5.15 - 7.00 Room 1West 3.15 University of Bath, Thursday 8/12/11


Looking forward to catching up with your news, writings, readings, books, and ideas you'd like to share.  Before we respond to any writings you bring along I'm hoping that we can respond to Mark's questions below.  Mark has posted the two questions in our web-space, "Living Values, Improving Practice Cooperatively."  See - http://www.spanglefish.com/livingvaluesimprovingpracticecooperatively/  click on login at the top right hand corner and type in the Password   livingtheory99  then click on the login box below the Password box.  I've made the url a favourite in my browser so I can access our space quickly. Here are Mark's questions:

How can I, through my presence and interaction with young people and in my professional teaching practice, help young people to become more aware of, and to engage more critically with, the prevailing economic and commercial discourses to which we are all subject?  How can I help to shift the balance of power so that young people become active and critical participants in the commercial world rather than passive consumers?

and I've responded:
Hi Mark - very good questions.
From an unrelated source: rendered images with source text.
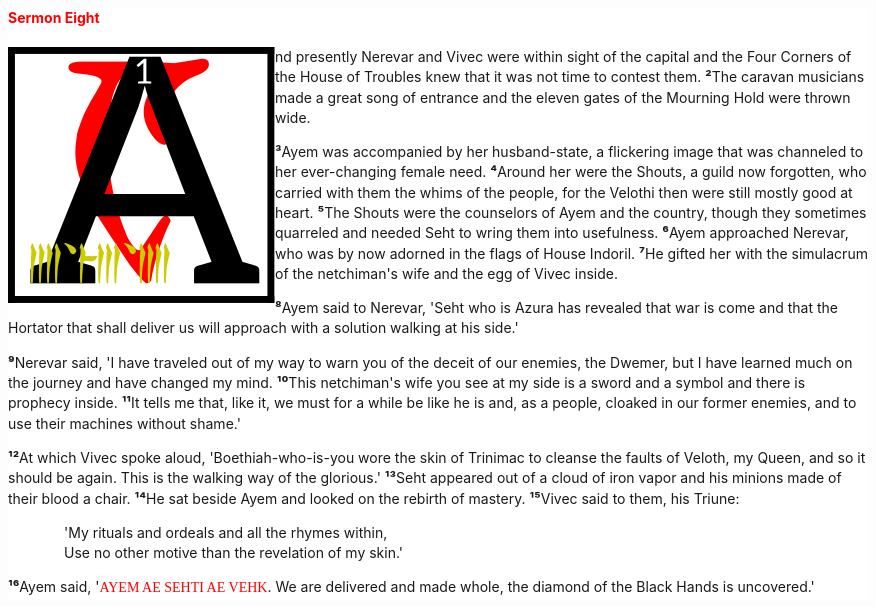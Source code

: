 [46]: chapters/ashlands/sermon_08.html

#### <span style="color:red">Sermon Eight</span>

<img align="left" alt="A" src="../assets/images/initials/initial_08.svg">nd presently Nerevar and Vivec were within sight of the capital and the Four Corners of the House of Troubles knew that it was not time to contest them.
<b>&sup2;</b>The caravan musicians made a great song of entrance and the eleven gates of the Mourning Hold were thrown wide.

<b>&sup3;</b>Ayem was accompanied by her husband-state, a flickering image that was channeled to her ever-changing female need.
<b>&#8308;</b>Around her were the Shouts, a guild now forgotten, who carried with them the whims of the people, for the Velothi then were still mostly good at heart.
<b>&#8309;</b>The Shouts were the counselors of Ayem and the country, though they sometimes quarreled and needed Seht to wring them into usefulness.
<b>&#8310;</b>Ayem approached Nerevar, who was by now adorned in the flags of House Indoril.
<b>&#8311;</b>He gifted her with the simulacrum of the netchiman's wife and the egg of Vivec inside.

<b>&#8312;</b>Ayem said to Nerevar, 'Seht who is Azura has revealed that war is come and that the Hortator that shall deliver us will approach with a solution walking at his side.'

<b>&#8313;</b>Nerevar said, 'I have traveled out of my way to warn you of the deceit of our enemies, the Dwemer, but I have learned much on the journey and have changed my mind.
<b>&sup1;&#8304;</b>This netchiman's wife you see at my side is a sword and a symbol and there is prophecy inside.
<b>&sup1;&sup1;</b>It tells me that, like it, we must for a while be like he is and, as a people, cloaked in our former enemies, and to use their machines without shame.'

<b>&sup1;&sup2;</b>At which Vivec spoke aloud, 'Boethiah-who-is-you wore the skin of Trinimac to cleanse the faults of Veloth, my Queen, and so it should be again. This is the walking way of the glorious.'
<b>&sup1;&sup3;</b>Seht appeared out of a cloud of iron vapor and his minions made of their blood a chair.
<b>&sup1;&#8308;</b>He sat beside Ayem and looked on the rebirth of mastery.
<b>&sup1;&#8309;</b>Vivec said to them, his Triune:

<span style="display:inline-block;padding-left:4em">'My rituals and ordeals and all the rhymes within,</span>\
<span style="display:inline-block;padding-left:4em">Use no other motive than the revelation of my skin.'</span>

<b>&sup1;&#8310;</b>Ayem said,
'<span style="font-family:Daedric;color:red">AYEM AE SEHTI AE VEHK</span>.
We are delivered and made whole, the diamond of the Black Hands is uncovered.'


[1]: #alnashoreshik
[2]: #ascashoreshik
[3]: #cahnashoreshik
[4]: #cinashoreshik
[5]: #arcashoreshik
[6]: #tahnashoreshik
[7]: #sahnashoreshik
[8]: #daskhorashoreshik
[9]: #entashoreshik
[10]: #alnahnashoreshik
[11]: #alnahnalnashoreshik
[12]: #alnahnascashoreshik
[13]: #alnahncahnashoreshik
[14]: #alnahncinashoreshik
[15]: #alnahnarcashoreshik
[16]: #alnahntahnashoreshik
[17]: #alnahnsahnashoreshik
[18]: #alnahndaskhorashoreshik
[19]: #alnahnentashoreshik
[20]: #ascahnashoreshik
[21]: #ascahnalnashoreshik
[22]: #ascahnascashoreshik
[23]: #ascahncahnashoreshik
[24]: #ascahncinashoreshik
[25]: #ascahnarcashoreshik
[26]: #ascahntahnashoreshik
[27]: #ascahnsahnashoreshik
[28]: #ascahndaskhorashoreshik
[29]: #ascahnentashoreshik
[30]: #cahnahnashoreshik
[31]: #cahnahnalnashoreshik
[32]: #cahnahnascashoreshik
[33]: #cahnahncahnashoreshik
[34]: #cahnahncinashoreshik
[35]: #cahnahnarcashoreshik
[36]: #cahnahntahnashoreshik
[37]: #
[38]: #chapters
[39]: chapters/ashlands/sermon_01.html
[40]: chapters/ashlands/sermon_02.html
[41]: chapters/ashlands/sermon_03.html
[42]: chapters/ashlands/sermon_04.html
[43]: chapters/ashlands/sermon_05.html
[44]: chapters/ashlands/sermon_06.html
[45]: chapters/ashlands/sermon_07.html
[47]: chapters/ashlands/sermon_09.html
[48]: chapters/ashlands/sermon_10.html
[49]: chapters/ashlands/sermon_11.html
[50]: chapters/ashlands/sermon_12.html
[51]: chapters/ashlands/sermon_13.html
[52]: chapters/ashlands/sermon_14.html
[53]: chapters/ashlands/sermon_15.html
[54]: chapters/ashlands/sermon_16.html
[55]: chapters/ashlands/sermon_17.html
[56]: chapters/ashlands/sermon_18.html
[57]: chapters/ashlands/sermon_19.html
[58]: chapters/ashlands/sermon_20.html
[59]: chapters/ashlands/sermon_21.html
[60]: chapters/ashlands/sermon_22.html
[61]: chapters/ashlands/sermon_23.html
[62]: chapters/ashlands/sermon_24.html
[63]: chapters/ashlands/sermon_25.html
[64]: chapters/ashlands/sermon_26.html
Let's focus on these on Thursday evening. I'll give some thought to the contexts where you might explore your first question. We could look at some of Erich Fromm's writings in relation to your second question. I'm thinking of his insights in his work 'Man For Himself', 'The Sane Society' and 'To Have and To be'. We could also look at some of Foucault's work on Power/Knowledge in relation to understanding how to shift the balance of power as well as Habermas' work on the 'Legitimation Crisis', and Edward Said's work on Culture and Imperialism' to see if these help with understanding how to shift the balance of power…..
Maureen's Foreword to the special issue of the journal she has edited is now with the printers and we should be able to get a copy of the special issue by the end of December. On Thursday I'm hoping that we can all share an understanding of the 6 organisational values and 4 ethical values that are being used by Maureen and others to distinguish cooperation in learning and education.

Sonia - if you can bring any video-clips you'd like to share with us that would be good.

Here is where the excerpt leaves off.